===== Stored data
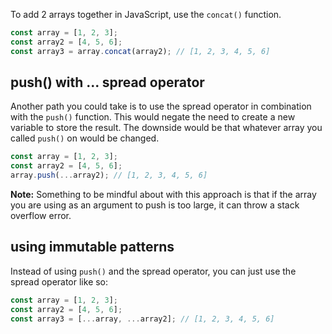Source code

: To add 2 arrays together in JavaScript, use the `concat()` function.

```javascript
const array = [1, 2, 3];
const array2 = [4, 5, 6];
const array3 = array.concat(array2); // [1, 2, 3, 4, 5, 6]
```

## push() with ... spread operator

Another path you could take is to use the spread operator in combination with the `push()` function.
This would negate the need to create a new variable to store the result.
The downside would be that whatever array you called `push()` on would be changed.

```javascript
const array = [1, 2, 3];
const array2 = [4, 5, 6];
array.push(...array2); // [1, 2, 3, 4, 5, 6]
```
**Note:** Something to be mindful about with this approach is that if the array you are using as an argument to push is too large, it can throw a stack overflow error.

## using immutable patterns

Instead of using `push()` and the spread operator, you can just use the spread operator like so:

```javascript
const array = [1, 2, 3];
const array2 = [4, 5, 6];
const array3 = [...array, ...array2]; // [1, 2, 3, 4, 5, 6]
```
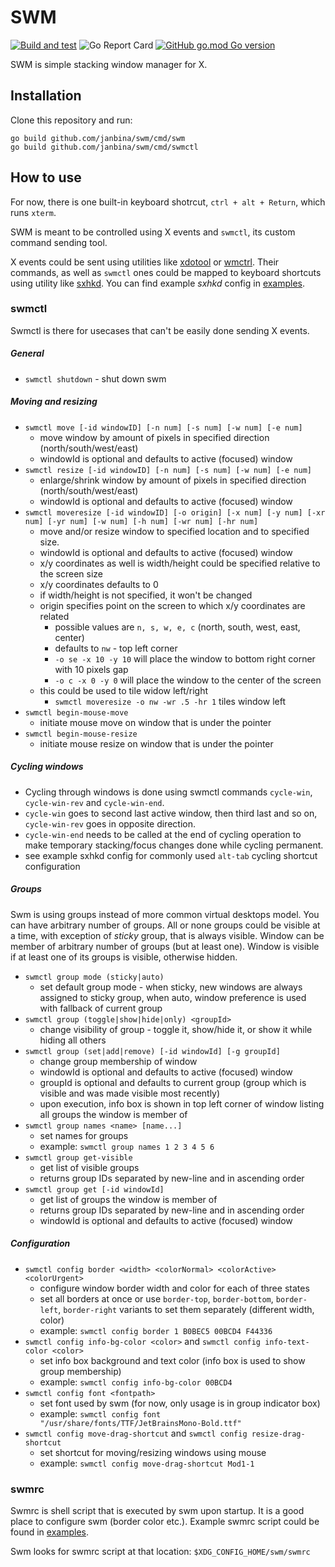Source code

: # SWM
[![Build and test](https://github.com/janbina/swm/workflows/Build%20and%20test/badge.svg)](https://github.com/janbina/swm/actions?query=workflow%3A%22Build+and+test%22)
![Go Report Card](https://goreportcard.com/badge/github.com/janbina/swm)
[![GitHub go.mod Go version](https://img.shields.io/github/go-mod/go-version/janbina/swm)](https://golang.org/doc/devel/release.html)

SWM is simple stacking window manager for X.

## Installation

Clone this repository and run:
```
go build github.com/janbina/swm/cmd/swm
go build github.com/janbina/swm/cmd/swmctl
```

## How to use

For now, there is one built-in keyboard shotrcut, `ctrl + alt + Return`, which runs `xterm`.

SWM is meant to be controlled using X events and `swmctl`, its custom command sending tool.

X events could be sent using utilities like [xdotool](https://github.com/jordansissel/xdotool)
or [wmctrl](http://tripie.sweb.cz/utils/wmctrl/).
Their commands, as well as `swmctl` ones could be mapped to keyboard shortcuts using utility
like [sxhkd](https://github.com/baskerville/sxhkd).
You can find example _sxhkd_ config in [examples](https://github.com/janbina/swm/tree/master/examples).

### swmctl

Swmctl is there for usecases that can't be easily done sending X events.

##### General
- `swmctl shutdown` - shut down swm

##### Moving and resizing
- `swmctl move [-id windowID] [-n num] [-s num] [-w num] [-e num]`
    - move window by amount of pixels in specified direction (north/south/west/east)
    - windowId is optional and defaults to active (focused) window
- `swmctl resize [-id windowID] [-n num] [-s num] [-w num] [-e num]`
    - enlarge/shrink window by amount of pixels in specified direction (north/south/west/east)
    - windowId is optional and defaults to active (focused) window
- `swmctl moveresize [-id windowID] [-o origin]
                     [-x num] [-y num] [-xr num] [-yr num]
                     [-w num] [-h num] [-wr num] [-hr num]`
    - move and/or resize window to specified location and to specified size.
    - windowId is optional and defaults to active (focused) window
    - x/y coordinates as well is width/height could be specified relative to the screen size
    - x/y coordinates defaults to 0
    - if width/height is not specified, it won't be changed
    - origin specifies point on the screen to which x/y coordinates are related
        - possible values are `n, s, w, e, c` (north, south, west, east, center)
        - defaults to `nw` - top left corner
        - `-o se -x 10 -y 10` will place the window to bottom right corner with 10 pixels gap
        - `-o c -x 0 -y 0` will place the window to the center of the screen
    - this could be used to tile widow left/right
        - `swmctl moveresize -o nw -wr .5 -hr 1` tiles window left
- `swmctl begin-mouse-move`
    - initiate mouse move on window that is under the pointer
- `swmctl begin-mouse-resize`
    - initiate mouse resize on window that is under the pointer

##### Cycling windows
- Cycling through windows is done using swmctl commands `cycle-win`, `cycle-win-rev` and `cycle-win-end`.
- `cycle-win` goes to second last active window, then third last and so on, `cycle-win-rev` goes in opposite direction.
- `cycle-win-end` needs to be called at the end of cycling operation to make temporary stacking/focus changes done while cycling permanent.
- see example sxhkd config for commonly used `alt-tab` cycling shortcut configuration

##### Groups
Swm is using groups instead of more common virtual desktops model.
You can have arbitrary number of groups.
All or none groups could be visible at a time, with exception of _sticky_ group, that is always visible.
Window can be member of arbitrary number of groups (but at least one).
Window is visible if at least one of its groups is visible, otherwise hidden.

- `swmctl group mode (sticky|auto)`
    - set default group mode - when sticky, new windows are always assigned to sticky group, when auto, window preference is used with fallback of current group
- `swmctl group (toggle|show|hide|only) <groupId>`
    - change visibility of group - toggle it, show/hide it, or show it while hiding all others
- `swmctl group (set|add|remove) [-id windowId] [-g groupId]`
    - change group membership of window
    - windowId is optional and defaults to active (focused) window
    - groupId is optional and defaults to current group (group which is visible and was made visible most recently)
    - upon execution, info box is shown in top left corner of window listing all groups the window is member of
- `swmctl group names <name> [name...]`
    - set names for groups
    - example: `swmctl group names 1 2 3 4 5 6`
- `swmctl group get-visible`
    - get list of visible groups
    - returns group IDs separated by new-line and in ascending order
- `swmctl group get [-id windowId]`
    - get list of groups the window is member of
    - returns group IDs separated by new-line and in ascending order
    - windowId is optional and defaults to active (focused) window

##### Configuration
- `swmctl config border <width> <colorNormal> <colorActive> <colorUrgent>`
    - configure window border width and color for each of three states
    - set all borders at once or use `border-top`, `border-bottom`, `border-left`, `border-right` variants to set them separately (different width, color)
    - example: `swmctl config border 1 B0BEC5 00BCD4 F44336`
- `swmctl config info-bg-color <color>` and `swmctl config info-text-color <color>`
    - set info box background and text color (info box is used to show group membership)
    - example: `swmctl config info-bg-color 00BCD4`
- `swmctl config font <fontpath>`
    - set font used by swm (for now, only usage is in group indicator box)
    - example: `swmctl config font "/usr/share/fonts/TTF/JetBrainsMono-Bold.ttf"`
- `swmctl config move-drag-shortcut` and `swmctl config resize-drag-shortcut`
    - set shortcut for moving/resizing windows using mouse
    - example: `swmctl config move-drag-shortcut Mod1-1`

### swmrc

Swmrc is shell script that is executed by swm upon startup.
It is a good place to configure swm (border color etc.).
Example swmrc script could be found in [examples](https://github.com/janbina/swm/tree/master/examples).

Swm looks for swmrc script at that location: `$XDG_CONFIG_HOME/swm/swmrc`

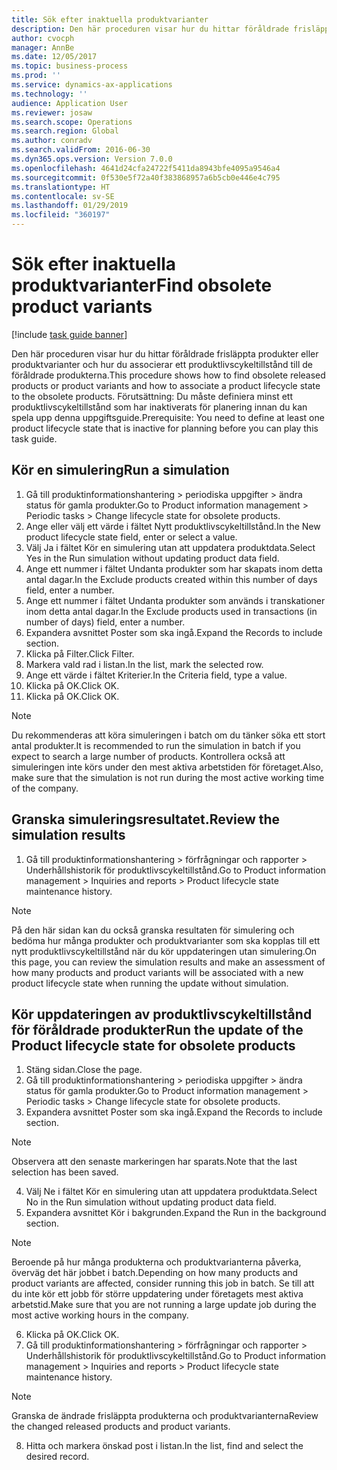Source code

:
 ```yaml
---
title: Sök efter inaktuella produktvarianter
description: Den här proceduren visar hur du hittar föråldrade frisläppta produkter eller produktvarianter och hur du associerar ett produktlivscykeltillstånd till de föråldrade produkterna.
author: cvocph
manager: AnnBe
ms.date: 12/05/2017
ms.topic: business-process
ms.prod: ''
ms.service: dynamics-ax-applications
ms.technology: ''
audience: Application User
ms.reviewer: josaw
ms.search.scope: Operations
ms.search.region: Global
ms.author: conradv
ms.search.validFrom: 2016-06-30
ms.dyn365.ops.version: Version 7.0.0
ms.openlocfilehash: 4641d24cfa24722f5411da8943bfe4095a9546a4
ms.sourcegitcommit: 0f530e5f72a40f383868957a6b5cb0e446e4c795
ms.translationtype: HT
ms.contentlocale: sv-SE
ms.lasthandoff: 01/29/2019
ms.locfileid: "360197"
---
```

# <a name="find-obsolete-product-variants"></a><span data-ttu-id="e8ca7-103">Sök efter inaktuella produktvarianter</span><span class="sxs-lookup"><span data-stu-id="e8ca7-103">Find obsolete product variants</span></span> 

[!include [task guide banner](../../includes/task-guide-banner.md)]

<span data-ttu-id="e8ca7-104">Den här proceduren visar hur du hittar föråldrade frisläppta produkter eller produktvarianter och hur du associerar ett produktlivscykeltillstånd till de föråldrade produkterna.</span><span class="sxs-lookup"><span data-stu-id="e8ca7-104">This procedure shows how to find obsolete released products or product variants and how to associate a product lifecycle state to the obsolete products.</span></span> <span data-ttu-id="e8ca7-105">Förutsättning: Du måste definiera minst ett produktlivscykeltillstånd som har inaktiverats för planering innan du kan spela upp denna uppgiftsguide.</span><span class="sxs-lookup"><span data-stu-id="e8ca7-105">Prerequisite: You need to define at least one product lifecycle state that is inactive for planning before you can play this task guide.</span></span>


## <a name="run-a-simulation"></a><span data-ttu-id="e8ca7-106">Kör en simulering</span><span class="sxs-lookup"><span data-stu-id="e8ca7-106">Run a simulation</span></span>
1. <span data-ttu-id="e8ca7-107">Gå till produktinformationshantering > periodiska uppgifter > ändra status för gamla produkter.</span><span class="sxs-lookup"><span data-stu-id="e8ca7-107">Go to Product information management > Periodic tasks > Change lifecycle state for obsolete products.</span></span>
2. <span data-ttu-id="e8ca7-108">Ange eller välj ett värde i fältet Nytt produktlivscykeltillstånd.</span><span class="sxs-lookup"><span data-stu-id="e8ca7-108">In the New product lifecycle state field, enter or select a value.</span></span>
3. <span data-ttu-id="e8ca7-109">Välj Ja i fältet Kör en simulering utan att uppdatera produktdata.</span><span class="sxs-lookup"><span data-stu-id="e8ca7-109">Select Yes in the Run simulation without updating product data field.</span></span>
4. <span data-ttu-id="e8ca7-110">Ange ett nummer i fältet Undanta produkter som har skapats inom detta antal dagar.</span><span class="sxs-lookup"><span data-stu-id="e8ca7-110">In the Exclude products created within this number of days field, enter a number.</span></span>
5. <span data-ttu-id="e8ca7-111">Ange ett nummer i fältet Undanta produkter som används i transkationer inom detta antal dagar.</span><span class="sxs-lookup"><span data-stu-id="e8ca7-111">In the Exclude products used in transactions (in number of days) field, enter a number.</span></span>
6. <span data-ttu-id="e8ca7-112">Expandera avsnittet Poster som ska ingå.</span><span class="sxs-lookup"><span data-stu-id="e8ca7-112">Expand the Records to include section.</span></span>
7. <span data-ttu-id="e8ca7-113">Klicka på Filter.</span><span class="sxs-lookup"><span data-stu-id="e8ca7-113">Click Filter.</span></span>
8. <span data-ttu-id="e8ca7-114">Markera vald rad i listan.</span><span class="sxs-lookup"><span data-stu-id="e8ca7-114">In the list, mark the selected row.</span></span>
9. <span data-ttu-id="e8ca7-115">Ange ett värde i fältet Kriterier.</span><span class="sxs-lookup"><span data-stu-id="e8ca7-115">In the Criteria field, type a value.</span></span>
10. <span data-ttu-id="e8ca7-116">Klicka på OK.</span><span class="sxs-lookup"><span data-stu-id="e8ca7-116">Click OK.</span></span>
11. <span data-ttu-id="e8ca7-117">Klicka på OK.</span><span class="sxs-lookup"><span data-stu-id="e8ca7-117">Click OK.</span></span>

> [!NOTE]
> <span data-ttu-id="e8ca7-118">Du rekommenderas att köra simuleringen i batch om du tänker söka ett stort antal produkter.</span><span class="sxs-lookup"><span data-stu-id="e8ca7-118">It is recommended to run the simulation in batch if you expect to search a large number of products.</span></span> <span data-ttu-id="e8ca7-119">Kontrollera också att simuleringen inte körs under den mest aktiva arbetstiden för företaget.</span><span class="sxs-lookup"><span data-stu-id="e8ca7-119">Also, make sure that the simulation is not run during the most active working time of the company.</span></span>  

## <a name="review-the-simulation-results"></a><span data-ttu-id="e8ca7-120">Granska simuleringsresultatet.</span><span class="sxs-lookup"><span data-stu-id="e8ca7-120">Review the simulation results</span></span>
1. <span data-ttu-id="e8ca7-121">Gå till produktinformationshantering > förfrågningar och rapporter > Underhållshistorik för produktlivscykeltillstånd.</span><span class="sxs-lookup"><span data-stu-id="e8ca7-121">Go to Product information management > Inquiries and reports > Product lifecycle state maintenance history.</span></span>
   
> [!NOTE]
> <span data-ttu-id="e8ca7-122">På den här sidan kan du också granska resultaten för simulering och bedöma hur många produkter och produktvarianter som ska kopplas till ett nytt produktlivscykeltillstånd när du kör uppdateringen utan simulering.</span><span class="sxs-lookup"><span data-stu-id="e8ca7-122">On this page, you can review the simulation results and make an assessment of how many products and product variants will be associated with a new product lifecycle state when running the update without simulation.</span></span>  

## <a name="run-the-update-of-the-product-lifecycle-state-for-obsolete-products"></a><span data-ttu-id="e8ca7-123">Kör uppdateringen av produktlivscykeltillstånd för föråldrade produkter</span><span class="sxs-lookup"><span data-stu-id="e8ca7-123">Run the update of the Product lifecycle state for obsolete products</span></span>
1. <span data-ttu-id="e8ca7-124">Stäng sidan.</span><span class="sxs-lookup"><span data-stu-id="e8ca7-124">Close the page.</span></span>
2. <span data-ttu-id="e8ca7-125">Gå till produktinformationshantering > periodiska uppgifter > ändra status för gamla produkter.</span><span class="sxs-lookup"><span data-stu-id="e8ca7-125">Go to Product information management > Periodic tasks > Change lifecycle state for obsolete products.</span></span>
3. <span data-ttu-id="e8ca7-126">Expandera avsnittet Poster som ska ingå.</span><span class="sxs-lookup"><span data-stu-id="e8ca7-126">Expand the Records to include section.</span></span>

> [!NOTE]
> <span data-ttu-id="e8ca7-127">Observera att den senaste markeringen har sparats.</span><span class="sxs-lookup"><span data-stu-id="e8ca7-127">Note that the last selection has been saved.</span></span>  

4. <span data-ttu-id="e8ca7-128">Välj Ne i fältet Kör en simulering utan att uppdatera produktdata.</span><span class="sxs-lookup"><span data-stu-id="e8ca7-128">Select No in the Run simulation without updating product data field.</span></span>
5. <span data-ttu-id="e8ca7-129">Expandera avsnittet Kör i bakgrunden.</span><span class="sxs-lookup"><span data-stu-id="e8ca7-129">Expand the Run in the background section.</span></span>

> [!NOTE]
> <span data-ttu-id="e8ca7-130">Beroende på hur många produkterna och produktvarianterna påverka, överväg det här jobbet i batch.</span><span class="sxs-lookup"><span data-stu-id="e8ca7-130">Depending on how many products and product variants are affected, consider running this job in batch.</span></span> <span data-ttu-id="e8ca7-131">Se till att du inte kör ett jobb för större uppdatering under företagets mest aktiva arbetstid.</span><span class="sxs-lookup"><span data-stu-id="e8ca7-131">Make sure that you are not running a large update job during the most active working hours in the company.</span></span>  

6. <span data-ttu-id="e8ca7-132">Klicka på OK.</span><span class="sxs-lookup"><span data-stu-id="e8ca7-132">Click OK.</span></span>
7. <span data-ttu-id="e8ca7-133">Gå till produktinformationshantering > förfrågningar och rapporter > Underhållshistorik för produktlivscykeltillstånd.</span><span class="sxs-lookup"><span data-stu-id="e8ca7-133">Go to Product information management > Inquiries and reports > Product lifecycle state maintenance history.</span></span>

> [!NOTE]
> <span data-ttu-id="e8ca7-134">Granska de ändrade frisläppta produkterna och produktvarianterna</span><span class="sxs-lookup"><span data-stu-id="e8ca7-134">Review the changed released products and product variants.</span></span>  

8. <span data-ttu-id="e8ca7-135">Hitta och markera önskad post i listan.</span><span class="sxs-lookup"><span data-stu-id="e8ca7-135">In the list, find and select the desired record.</span></span>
==========
→ Task brief
Line count for "screen": count the lines of the records above that contain it and give only the number.

→ Answer space
3